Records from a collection

---+---

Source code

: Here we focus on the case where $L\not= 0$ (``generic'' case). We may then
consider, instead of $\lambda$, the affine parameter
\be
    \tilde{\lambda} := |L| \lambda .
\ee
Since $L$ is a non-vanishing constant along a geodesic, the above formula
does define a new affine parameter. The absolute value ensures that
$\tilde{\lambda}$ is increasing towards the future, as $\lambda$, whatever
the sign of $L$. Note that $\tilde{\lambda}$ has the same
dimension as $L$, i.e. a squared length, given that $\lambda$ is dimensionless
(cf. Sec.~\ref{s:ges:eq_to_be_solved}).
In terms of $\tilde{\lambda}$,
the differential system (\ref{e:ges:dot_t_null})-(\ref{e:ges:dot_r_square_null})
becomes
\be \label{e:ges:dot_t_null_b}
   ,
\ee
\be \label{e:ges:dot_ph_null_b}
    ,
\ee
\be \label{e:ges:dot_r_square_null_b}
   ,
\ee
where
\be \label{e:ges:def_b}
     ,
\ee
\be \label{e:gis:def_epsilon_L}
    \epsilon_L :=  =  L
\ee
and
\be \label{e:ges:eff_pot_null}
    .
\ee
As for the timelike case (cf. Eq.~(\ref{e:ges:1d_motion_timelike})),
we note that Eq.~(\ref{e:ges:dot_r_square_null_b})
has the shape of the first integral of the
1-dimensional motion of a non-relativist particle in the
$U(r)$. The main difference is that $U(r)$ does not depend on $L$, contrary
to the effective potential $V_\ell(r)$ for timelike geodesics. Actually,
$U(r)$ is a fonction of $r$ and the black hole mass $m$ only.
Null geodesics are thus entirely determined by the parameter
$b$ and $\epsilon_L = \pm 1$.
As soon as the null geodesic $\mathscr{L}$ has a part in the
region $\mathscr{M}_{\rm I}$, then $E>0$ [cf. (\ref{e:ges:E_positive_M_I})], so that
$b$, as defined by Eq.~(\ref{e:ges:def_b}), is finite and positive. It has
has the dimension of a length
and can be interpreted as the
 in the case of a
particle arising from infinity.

---+---

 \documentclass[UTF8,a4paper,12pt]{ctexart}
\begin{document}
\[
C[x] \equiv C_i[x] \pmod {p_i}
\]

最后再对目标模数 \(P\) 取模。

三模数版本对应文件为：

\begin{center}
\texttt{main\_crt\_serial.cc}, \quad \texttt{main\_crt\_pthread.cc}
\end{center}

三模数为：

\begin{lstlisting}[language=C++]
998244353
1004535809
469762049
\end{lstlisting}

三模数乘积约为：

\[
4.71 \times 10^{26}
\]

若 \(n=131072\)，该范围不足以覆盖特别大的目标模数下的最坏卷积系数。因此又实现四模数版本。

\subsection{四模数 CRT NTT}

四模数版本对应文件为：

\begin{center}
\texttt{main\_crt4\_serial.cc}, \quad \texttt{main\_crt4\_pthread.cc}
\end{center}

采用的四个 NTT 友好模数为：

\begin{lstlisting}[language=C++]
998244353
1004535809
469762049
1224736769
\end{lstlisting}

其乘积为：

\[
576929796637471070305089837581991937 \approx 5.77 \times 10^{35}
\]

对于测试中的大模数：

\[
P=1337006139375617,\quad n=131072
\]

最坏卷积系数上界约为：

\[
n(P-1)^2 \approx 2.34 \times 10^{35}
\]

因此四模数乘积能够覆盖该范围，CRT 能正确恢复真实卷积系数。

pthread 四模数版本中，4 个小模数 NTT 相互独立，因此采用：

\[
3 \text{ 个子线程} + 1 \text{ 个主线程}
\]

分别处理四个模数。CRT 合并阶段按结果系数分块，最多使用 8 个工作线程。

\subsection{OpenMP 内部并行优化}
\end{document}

---+---

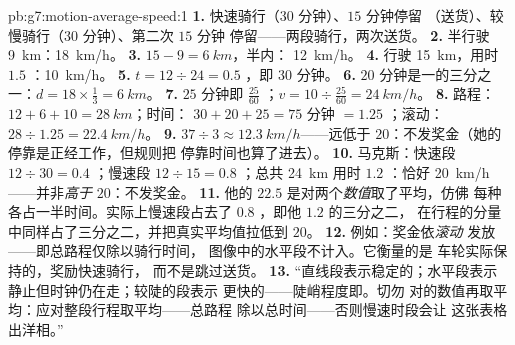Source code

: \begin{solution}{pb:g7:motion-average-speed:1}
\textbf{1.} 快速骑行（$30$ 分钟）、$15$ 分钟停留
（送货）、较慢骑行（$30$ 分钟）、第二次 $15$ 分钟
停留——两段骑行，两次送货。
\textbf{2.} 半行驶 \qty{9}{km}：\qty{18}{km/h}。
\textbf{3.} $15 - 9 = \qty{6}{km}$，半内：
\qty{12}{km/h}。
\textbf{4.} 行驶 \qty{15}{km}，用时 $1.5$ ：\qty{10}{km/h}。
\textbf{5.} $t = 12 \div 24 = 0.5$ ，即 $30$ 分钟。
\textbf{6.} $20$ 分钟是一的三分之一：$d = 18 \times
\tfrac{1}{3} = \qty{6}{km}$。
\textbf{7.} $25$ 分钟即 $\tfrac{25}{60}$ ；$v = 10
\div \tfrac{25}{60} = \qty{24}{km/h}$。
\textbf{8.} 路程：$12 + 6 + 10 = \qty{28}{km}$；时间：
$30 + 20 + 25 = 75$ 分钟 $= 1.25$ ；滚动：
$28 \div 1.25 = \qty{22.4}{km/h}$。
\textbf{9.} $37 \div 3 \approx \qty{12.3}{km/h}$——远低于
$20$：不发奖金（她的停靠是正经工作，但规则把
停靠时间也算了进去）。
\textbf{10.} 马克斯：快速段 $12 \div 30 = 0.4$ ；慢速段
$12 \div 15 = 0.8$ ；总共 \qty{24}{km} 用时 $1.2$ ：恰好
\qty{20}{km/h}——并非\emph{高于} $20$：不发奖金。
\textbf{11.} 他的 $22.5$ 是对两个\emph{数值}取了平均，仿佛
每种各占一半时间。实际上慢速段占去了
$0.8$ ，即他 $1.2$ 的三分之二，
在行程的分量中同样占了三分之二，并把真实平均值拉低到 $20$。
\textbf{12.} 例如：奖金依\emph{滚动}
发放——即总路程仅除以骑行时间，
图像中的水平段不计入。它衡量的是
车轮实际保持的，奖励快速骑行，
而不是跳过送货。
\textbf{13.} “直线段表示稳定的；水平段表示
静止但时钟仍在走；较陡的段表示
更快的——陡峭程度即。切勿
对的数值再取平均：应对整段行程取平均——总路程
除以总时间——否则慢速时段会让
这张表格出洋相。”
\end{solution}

---+---

### ACTIVITY
Of the lines above, copy each one that contains the word "then".

### THE ANSWER
: Here we focus on the case where $L\not= 0$ (``generic'' case). We may then
region $\mathscr{M}_{\rm I}$, then $E>0$ [cf. (\ref{e:ges:E_positive_M_I})], so that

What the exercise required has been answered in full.